Moch H, Presti J C, Sauter G, Buchholz N, Jordan P, Mihatsch M J, Waldman F M
Department of Laboratory Medicine, University of California San Francisco 94143-0808, USA.
Cancer Res. 1996 Jan 1;56(1):27-30.
The clinical behavior of renal cell carcinoma (RCC) cannot be predicted by histological and other markers. In this study, comparative genomic hybridization was used to evaluate whether the number of genomic aberrations has prognostic significance in 41 nonmetastatic clear cell RCC extending beyond the renal capsule. Losses were most prevalent at 3p (56%) and 9p and 13q (24% each). The number of DNA losses per tumor was associated with recurrence-free survival (P = 0.03). DNA gains most often involved chromosome 5q (17%) and chromosome 7 (15%). The number of DNA gains was not associated with clinical outcome. Loss of chromosome 9p was the only individual locus associated with recurrence (P = 0.04), suggesting that a tumor suppressor gene on chromosome 9p may play a role in RCC progression.
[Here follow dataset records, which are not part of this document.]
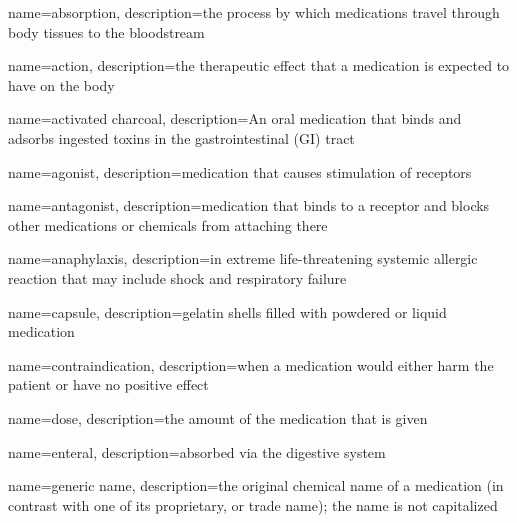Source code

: \documentclass[../../EMT-169.tex]{subfiles}
\begin{document}
\setcounter{chapter}{10}
\label{ch:chapter11}
\clearpage
	
	
	{
		name=absorption,
		description={the process by which medications travel through body tissues to the bloodstream}
	}

	{
		name=action,
		description={the therapeutic effect that a medication is expected to have on the body}
	}

	{
		name=activated charcoal,
		description={An oral medication that binds and adsorbs ingested toxins in the gastrointestinal (GI) tract }
	}

	{
		name=agonist,
		description={medication that causes stimulation of receptors}
	}

	{
		name=antagonist,
		description={medication that binds to a receptor and blocks other medications or chemicals from attaching there}
	}

	{
		name=anaphylaxis,
		description={in extreme life-threatening systemic allergic reaction that may include shock and respiratory failure}
	}

	{
		name=capsule,
		description={gelatin shells filled with powdered or liquid medication}
	}

	{
		name=contraindication,
		description={when a medication would either harm the patient or have no positive effect}
	}


	{
		name=dose,
		description={the amount of the medication that is given}
	}

	{
		name=enteral,
		description={absorbed via the digestive system}
	}

	{
		name=generic name,
		description={the original chemical name of a medication (in contrast with one of its proprietary, or trade name); the name is not capitalized}
	}
\end{document}
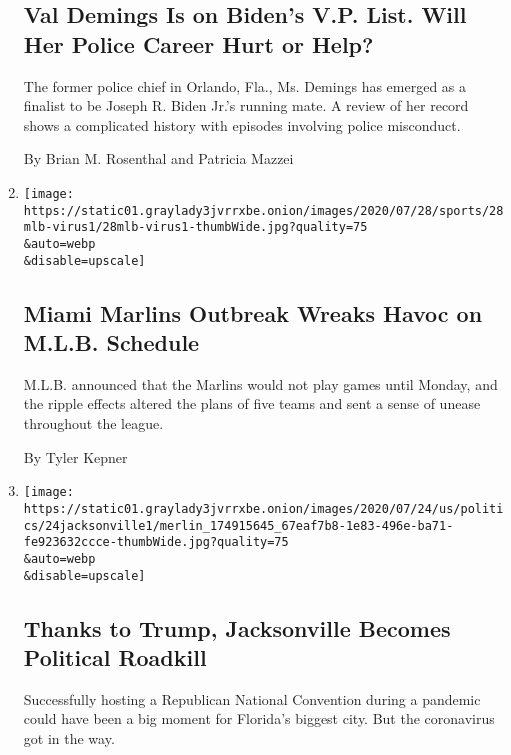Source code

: \begin{enumerate}
  \hypertarget{val-demings-is-on-bidens-vp-list-will-her-police-career-hurt-or-help}{%
  \subsection{Val Demings Is on Biden's V.P. List. Will Her Police
  Career Hurt or
  Help?}\label{val-demings-is-on-bidens-vp-list-will-her-police-career-hurt-or-help}}

  The former police chief in Orlando, Fla., Ms. Demings has emerged as a
  finalist to be Joseph R. Biden Jr.'s running mate. A review of her
  record shows a complicated history with episodes involving police
  misconduct.

  By Brian M. Rosenthal and Patricia Mazzei
\item
  \href{/2020/07/28/sports/baseball/marlins-outbreak-mlb-coronavirus.html}{}

  \texttt{[image: https://static01.graylady3jvrrxbe.onion/images/2020/07/28/sports/28mlb-virus1/28mlb-virus1-thumbWide.jpg?quality=75\\\&auto=webp\\\&disable=upscale]}

  \hypertarget{miami-marlins-outbreak-wreaks-havoc-on-mlb-schedule}{%
  \subsection{Miami Marlins Outbreak Wreaks Havoc on M.L.B.
  Schedule}\label{miami-marlins-outbreak-wreaks-havoc-on-mlb-schedule}}

  M.L.B. announced that the Marlins would not play games until Monday,
  and the ripple effects altered the plans of five teams and sent a
  sense of unease throughout the league.

  By Tyler Kepner
\item
  \href{/2020/07/25/us/politics/trump-rnc-jacksonville.html}{}

  \texttt{[image: https://static01.graylady3jvrrxbe.onion/images/2020/07/24/us/politics/24jacksonville1/merlin\_174915645\_67eaf7b8-1e83-496e-ba71-fe923632ccce-thumbWide.jpg?quality=75\\\&auto=webp\\\&disable=upscale]}

  \hypertarget{thanks-to-trump-jacksonville-becomes-political-roadkill}{%
  \subsection{Thanks to Trump, Jacksonville Becomes Political
  Roadkill}\label{thanks-to-trump-jacksonville-becomes-political-roadkill}}

  Successfully hosting a Republican National Convention during a
  pandemic could have been a big moment for Florida's biggest city. But
  the coronavirus got in the way.


\end{enumerate}
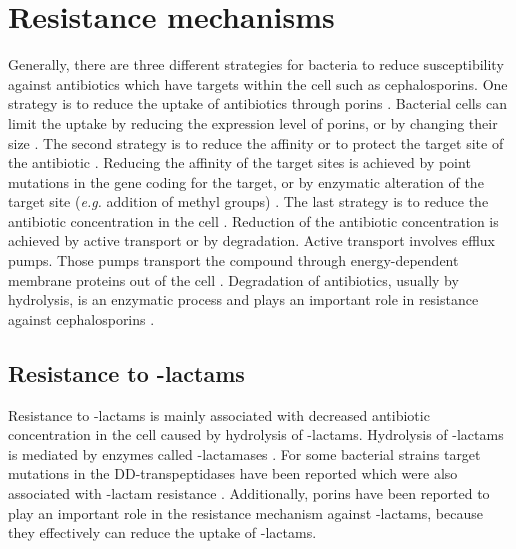 \section{Resistance mechanisms}
Generally, there are three different strategies for bacteria to reduce susceptibility against antibiotics which have targets within the cell such as cephalosporins. One strategy is to reduce the uptake of antibiotics through porins \cite{barreteau_cytoplasmic_2008}. Bacterial cells can limit the uptake by reducing the expression level of porins, or by changing their size \cite{fernandez_adaptive_2012}. The second strategy is to reduce the affinity or to protect the target site of the antibiotic \cite{munita_mechanisms_2016}. Reducing the affinity of the target sites is achieved by point mutations in the gene coding for the target, or by enzymatic alteration of the target site (\textit{e.g.} addition of methyl groups) \cite{munita_mechanisms_2016}. The last strategy is to reduce the antibiotic concentration in the cell \cite{munita_mechanisms_2016}. Reduction of the antibiotic concentration is achieved by active transport or by degradation. Active transport involves efflux pumps. Those pumps transport the compound through energy-dependent membrane proteins out of the cell \cite{fernandez_adaptive_2012}. Degradation of antibiotics, usually by hydrolysis, is an enzymatic process and plays an important role in resistance against cephalosporins \cite{poole_resistance_2004}.  
\subsection{Resistance to \textbeta-lactams}
Resistance to \textbeta-lactams is mainly associated with decreased antibiotic concentration in the cell caused by hydrolysis of \textbeta-lactams. Hydrolysis of \textbeta-lactams is mediated by enzymes called \textbeta-lactamases \cite{poole_resistance_2004}. For some bacterial strains target mutations in the DD-transpeptidases have been reported which were also associated with \textbeta-lactam resistance \cite{poole_resistance_2004}. Additionally, porins have been reported to play an important role in the resistance mechanism against \textbeta-lactams, because they effectively can reduce the uptake of \textbeta-lactams\cite{poole_resistance_2004}.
肾细胞癌(RCC)的临床行为无法通过组织学及其他标志物进行预测。在本研究中,采用比较基因组杂交技术评估基因组畸变数量在41例超出肾包膜的非转移性透明细胞RCC中是否具有预后意义。缺失最常见于3p(56%)、9p和13q(均为24%)。每个肿瘤的DNA缺失数量与无复发生存期相关(P = 0.03)。DNA增益最常涉及5q染色体(17%)和7号染色体(15%)。DNA增益数量与临床结局无关。9p染色体缺失是唯一与复发相关的单个位点(P = 0.04),提示9p染色体上的一个肿瘤抑制基因可能在RCC进展中发挥作用。